Try spraying the areas with liquid carbon if you can get the area emersed. If not take the dose of liquid carbon and try spot treating with a syringe. SAE will make short work of BBA but they are monsters.


----------



## Lusitanos67 (11 May 2015)

Hi guys,
my problems with the green water's finished, so i can finally concentrate myself on the pH profile of the tank.


----------



## Martin in Holland (12 May 2015)

As a tank matures, water will mostly get clearer as plants "filter" more and better...anyway, good to see your on top of things.


----------



## Lusitanos67 (24 Aug 2015)

Hi guys,

i will start to check the ph every 3 or 4 hours.
there are some changes...  i removed the both t5 with 1x jbl natur ultra 54w (9000K  3000lumen) and jbl tropic ultra (4000K 320lumen).


----------



## Lusitanos67 (26 Aug 2015)

CO2: 120bpm

16pm=>ph 5.8 
20pm=>ph 5.8 
00am=>ph 5.9 
8am=>ph 6 
12pm=>ph 6 

not much variation...


----------



## ian_m (26 Aug 2015)

CO2 leak...


----------



## Lusitanos67 (26 Aug 2015)

why ?
I stop Co2 at the same time the light


----------



## ian_m (27 Aug 2015)

Lusitanos67 said:


> why ?
> I stop Co2 at the same time the light


If your pH isn't changing then CO2 is obviously not getting into the water. Roughly 30ppm CO2 will cause a pH drop of one unit.

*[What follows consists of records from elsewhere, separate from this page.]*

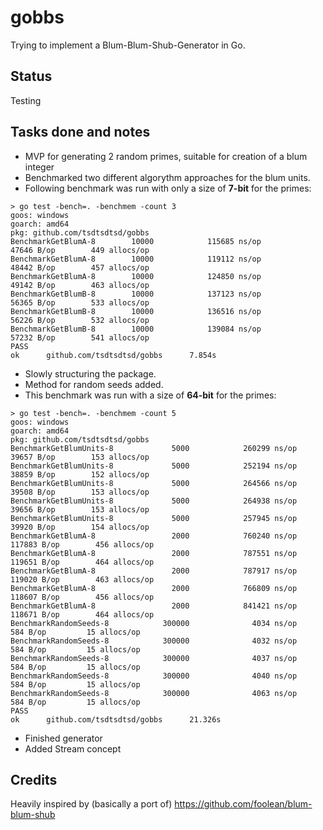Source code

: # gobbs

Trying to implement a Blum-Blum-Shub-Generator in Go.

## Status

Testing

## Tasks done and notes

- MVP for generating 2 random primes, suitable for creation of a blum integer
- Benchmarked two different algorythm approaches for the blum units. 
- Following benchmark was run with only a size of **7-bit** for the primes:

```
> go test -bench=. -benchmem -count 3 
goos: windows
goarch: amd64
pkg: github.com/tsdtsdtsd/gobbs
BenchmarkGetBlumA-8        10000            115685 ns/op           47646 B/op        449 allocs/op
BenchmarkGetBlumA-8        10000            119112 ns/op           48442 B/op        457 allocs/op
BenchmarkGetBlumA-8        10000            124850 ns/op           49142 B/op        463 allocs/op
BenchmarkGetBlumB-8        10000            137123 ns/op           56365 B/op        533 allocs/op
BenchmarkGetBlumB-8        10000            136516 ns/op           56226 B/op        532 allocs/op
BenchmarkGetBlumB-8        10000            139084 ns/op           57232 B/op        541 allocs/op
PASS
ok      github.com/tsdtsdtsd/gobbs      7.854s
```

- Slowly structuring the package. 
- Method for random seeds added.
- This benchmark was run with a size of **64-bit** for the primes:

```
> go test -bench=. -benchmem -count 5 
goos: windows
goarch: amd64
pkg: github.com/tsdtsdtsd/gobbs
BenchmarkGetBlumUnits-8             5000            260299 ns/op           39657 B/op        153 allocs/op
BenchmarkGetBlumUnits-8             5000            252194 ns/op           38859 B/op        152 allocs/op
BenchmarkGetBlumUnits-8             5000            264566 ns/op           39508 B/op        153 allocs/op
BenchmarkGetBlumUnits-8             5000            264938 ns/op           39656 B/op        153 allocs/op
BenchmarkGetBlumUnits-8             5000            257945 ns/op           39920 B/op        154 allocs/op
BenchmarkGetBlumA-8                 2000            760240 ns/op          117883 B/op        456 allocs/op
BenchmarkGetBlumA-8                 2000            787551 ns/op          119651 B/op        464 allocs/op
BenchmarkGetBlumA-8                 2000            787917 ns/op          119020 B/op        463 allocs/op
BenchmarkGetBlumA-8                 2000            766809 ns/op          118607 B/op        456 allocs/op
BenchmarkGetBlumA-8                 2000            841421 ns/op          118671 B/op        464 allocs/op
BenchmarkRandomSeeds-8            300000              4034 ns/op             584 B/op         15 allocs/op
BenchmarkRandomSeeds-8            300000              4032 ns/op             584 B/op         15 allocs/op
BenchmarkRandomSeeds-8            300000              4037 ns/op             584 B/op         15 allocs/op
BenchmarkRandomSeeds-8            300000              4040 ns/op             584 B/op         15 allocs/op
BenchmarkRandomSeeds-8            300000              4063 ns/op             584 B/op         15 allocs/op
PASS
ok      github.com/tsdtsdtsd/gobbs      21.326s
```

- Finished generator
- Added Stream concept

## Credits

Heavily inspired by (basically a port of) https://github.com/foolean/blum-blum-shub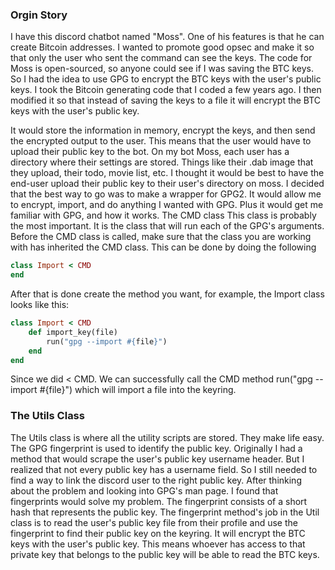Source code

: ### Orgin Story
I have this discord chatbot named "Moss". One of his features is that he can create Bitcoin addresses. I wanted to promote good opsec and make it so that only the user who sent the command can see the keys. The code for Moss is open-sourced, so anyone could see if I was saving the BTC keys.
So I had the idea to use GPG to encrypt the BTC keys with the user's public keys.
 I took the Bitcoin generating code that I coded a few years ago. I then modified it so that instead of saving the keys to a file it will encrypt the BTC keys with the user's public key. 


It would store the information in memory, encrypt the keys, and then send the encrypted output to the user.
This means that the user would have to upload their public key to the bot. On my bot Moss, each user has a directory where their settings are stored. Things like their .dab image that they upload, their todo, movie list, etc. I thought it would be best to have the end-user upload their public key to their user's directory on moss.
I decided that the best way to go was to make a wrapper for GPG2. It would allow me to encrypt, import, and do anything I wanted with GPG. Plus it would get me familiar with GPG, and how it works.
The CMD class
This class is probably the most important. It is the class that will run each of the GPG's arguments.
Before the CMD class is called, make sure that the class you are working with has inherited the CMD class. This can be done by doing the following
```ruby
class Import < CMD
end
```
After that is done create the method you want, for example, the Import class looks like this:
```ruby
class Import < CMD
    def import_key(file)
        run("gpg --import #{file}")
    end
end
```
Since we did < CMD. We can successfully call the CMD method run("gpg --import #{file}") which will import a file into the keyring.

### The Utils Class
The Utils class is where all the utility scripts are stored. They make life easy. The GPG fingerprint is used to identify the public key.
Originally I had a method that would scrape the user's public key username header. But I realized that not every public key has a username field. So I still needed to find a way to link the discord user to the right public key. After thinking about the problem and looking into GPG's man page. I found that fingerprints would solve my problem.
The fingerprint consists of a short hash that represents the public key. The fingerprint method's job in the Util class is to read the user's public key file from their profile and use the fingerprint to find their public key on the keyring. It will encrypt the BTC keys with the user's public key. This means whoever has access to that private key that belongs to the public key will be able to read the BTC keys.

As said in post #9 http://www.ukaps.org/forum/threads/bba-problem-since.36240/#post-389140, you have done a pH profile and just proved what the plants are telling you, lack of CO2.


----------



## Lusitanos67 (27 Aug 2015)

oops yes . I changed a lot of things in CO2 level . The bubble has displays smaller than my old bubbles (hence the difference? ) , Then I would have to look at him to be sure of dropchecker 20-30ppm ... But I 'm pretty sure not to have leaks , I tested my circuit with water + soap.


----------



## ian_m (27 Aug 2015)

Lusitanos67 said:


> But I 'm pretty sure not to have leaks


That's what I used to think...then lifetime of 2Kg FE's indicated otherwise....

This is grams per day CO2 consumption to get a green drop checker...I used about 20gr per day into 180litres to get a green/yellow drop checker.


----------



## Lusitanos67 (3 Sep 2015)

ok thanks for the graph 
For the bba, there is a slight slowdown , but they still proliferate . I would take a picture tonight of the state of the tray ... it scares


----------



## Lusitanos67 (3 Sep 2015)




----------



## Manu (3 Sep 2015)

Hi,
I think you need much better water circulation. Looking at your video, I cannot really see the plants moving...
You should check your co2 around the tank by moving the drop checker at different places.
What diffuser are you using?
Cheers,
Manu


----------



## Lusitanos67 (4 Sep 2015)

Hi,

I think you're right, I have only 1250l/hours with one filter (tank 240l), so.... X5 theoretical.
What's necessary, a second filter or pomp ?


----------



## Lusitanos67 (4 Sep 2015)

oups... I forgot a pomp Nano Koralia ... 

1250+900 = 2150l/hours


----------



## ian_m (4 Sep 2015)

Lusitanos67 said:


> What's necessary, a second filter or pomp ?


A second filter is always nice, but expensive. Cheaper and easier to install is obviously another Koralia power head.

Try moving your drop checker around, especially in the low flow areas and see what it says. I was really surprised that I could place my drop checker (attached to a stone by string) near some plants with algae appearing and drop checker remained blue !!! indicating b**ger all CO2 getting to those areas. A carefully place power head fixed that.


----------



## Lusitanos67 (6 Sep 2015)

=> I have moved the drop checker, in the low flow but.... So green
=> I have changed the power head, and now, I feel that there are better moving in the tank (I can see all plants moving)

I bought 5x siamensis...


----------